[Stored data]
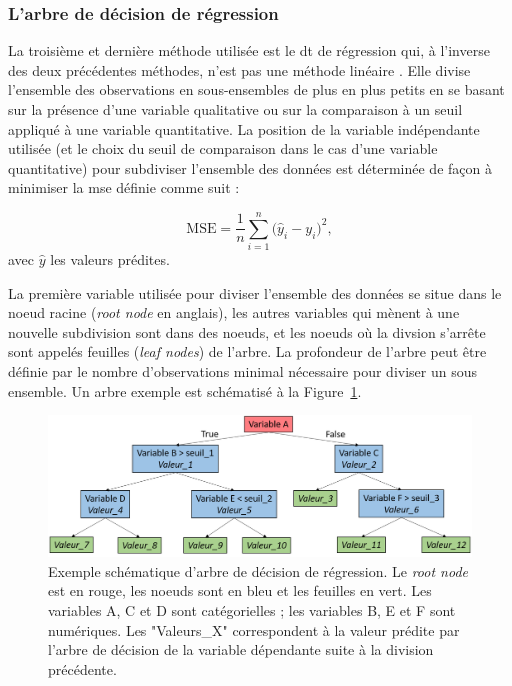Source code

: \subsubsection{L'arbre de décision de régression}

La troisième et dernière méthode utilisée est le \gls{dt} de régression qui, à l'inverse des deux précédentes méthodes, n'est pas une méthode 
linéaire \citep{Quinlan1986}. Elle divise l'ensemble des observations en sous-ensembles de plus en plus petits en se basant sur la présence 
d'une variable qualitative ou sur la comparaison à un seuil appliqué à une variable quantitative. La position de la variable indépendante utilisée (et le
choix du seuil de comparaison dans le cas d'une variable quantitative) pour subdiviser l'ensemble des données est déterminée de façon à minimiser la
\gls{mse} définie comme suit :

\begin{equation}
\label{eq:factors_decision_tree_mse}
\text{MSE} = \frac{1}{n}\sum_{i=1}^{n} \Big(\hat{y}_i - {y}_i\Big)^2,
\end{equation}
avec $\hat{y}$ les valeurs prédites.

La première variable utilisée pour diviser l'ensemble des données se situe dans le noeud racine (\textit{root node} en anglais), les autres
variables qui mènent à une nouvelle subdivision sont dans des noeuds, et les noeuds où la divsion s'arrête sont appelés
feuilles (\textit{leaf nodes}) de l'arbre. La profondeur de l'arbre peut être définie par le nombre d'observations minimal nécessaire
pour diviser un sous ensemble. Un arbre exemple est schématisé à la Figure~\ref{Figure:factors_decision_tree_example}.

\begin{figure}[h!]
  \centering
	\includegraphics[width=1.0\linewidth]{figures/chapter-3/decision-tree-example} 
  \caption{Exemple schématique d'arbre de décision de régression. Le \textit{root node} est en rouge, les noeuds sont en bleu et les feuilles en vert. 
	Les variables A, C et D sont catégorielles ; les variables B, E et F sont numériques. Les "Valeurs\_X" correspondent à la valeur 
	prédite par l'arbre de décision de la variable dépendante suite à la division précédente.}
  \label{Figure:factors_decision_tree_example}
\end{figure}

---

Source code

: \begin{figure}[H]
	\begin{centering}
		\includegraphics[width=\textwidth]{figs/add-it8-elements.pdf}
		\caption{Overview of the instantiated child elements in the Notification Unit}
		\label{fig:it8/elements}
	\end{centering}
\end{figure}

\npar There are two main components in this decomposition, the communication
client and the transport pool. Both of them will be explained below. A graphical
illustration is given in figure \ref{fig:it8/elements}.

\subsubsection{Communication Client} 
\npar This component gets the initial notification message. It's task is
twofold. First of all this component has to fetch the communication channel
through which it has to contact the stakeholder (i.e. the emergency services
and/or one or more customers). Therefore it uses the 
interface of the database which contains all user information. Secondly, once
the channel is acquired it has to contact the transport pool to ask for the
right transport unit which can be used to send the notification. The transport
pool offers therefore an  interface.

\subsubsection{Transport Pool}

--

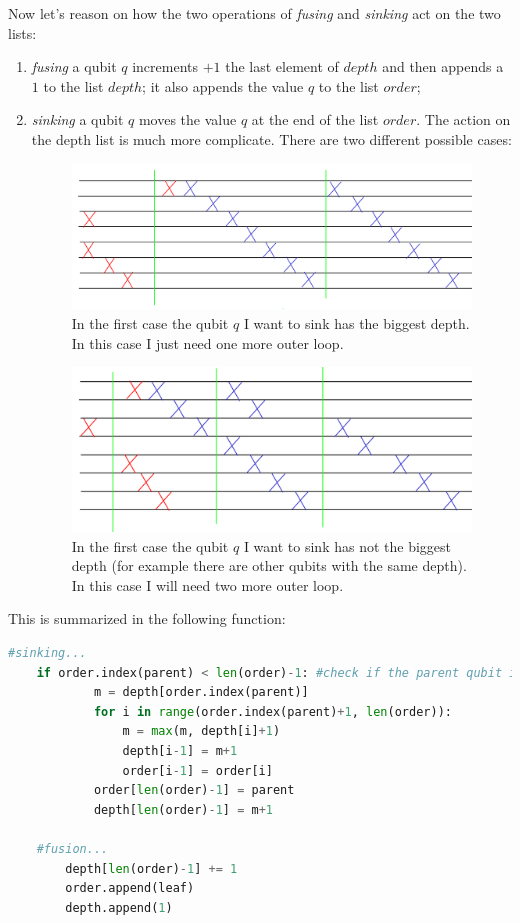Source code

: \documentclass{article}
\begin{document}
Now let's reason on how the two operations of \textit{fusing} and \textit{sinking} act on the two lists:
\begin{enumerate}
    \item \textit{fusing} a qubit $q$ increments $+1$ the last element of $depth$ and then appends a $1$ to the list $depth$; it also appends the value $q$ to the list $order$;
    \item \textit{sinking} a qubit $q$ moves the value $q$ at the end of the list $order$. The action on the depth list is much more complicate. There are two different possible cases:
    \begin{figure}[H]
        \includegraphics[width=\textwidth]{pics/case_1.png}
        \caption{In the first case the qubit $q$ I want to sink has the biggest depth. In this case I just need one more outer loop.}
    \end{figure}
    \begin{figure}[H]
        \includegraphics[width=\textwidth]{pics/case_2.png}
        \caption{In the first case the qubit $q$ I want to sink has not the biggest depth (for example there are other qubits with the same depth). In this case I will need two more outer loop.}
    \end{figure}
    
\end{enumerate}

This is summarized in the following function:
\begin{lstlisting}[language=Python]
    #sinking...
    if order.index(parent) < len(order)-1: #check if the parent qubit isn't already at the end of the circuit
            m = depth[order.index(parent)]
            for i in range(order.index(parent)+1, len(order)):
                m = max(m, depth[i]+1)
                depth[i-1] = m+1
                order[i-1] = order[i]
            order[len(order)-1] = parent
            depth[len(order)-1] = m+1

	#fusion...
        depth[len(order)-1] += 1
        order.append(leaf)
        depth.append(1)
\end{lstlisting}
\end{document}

Task directions ::
Checking each line above, count the ones that hold the word "index" and state the total alone.

Task answer ::
3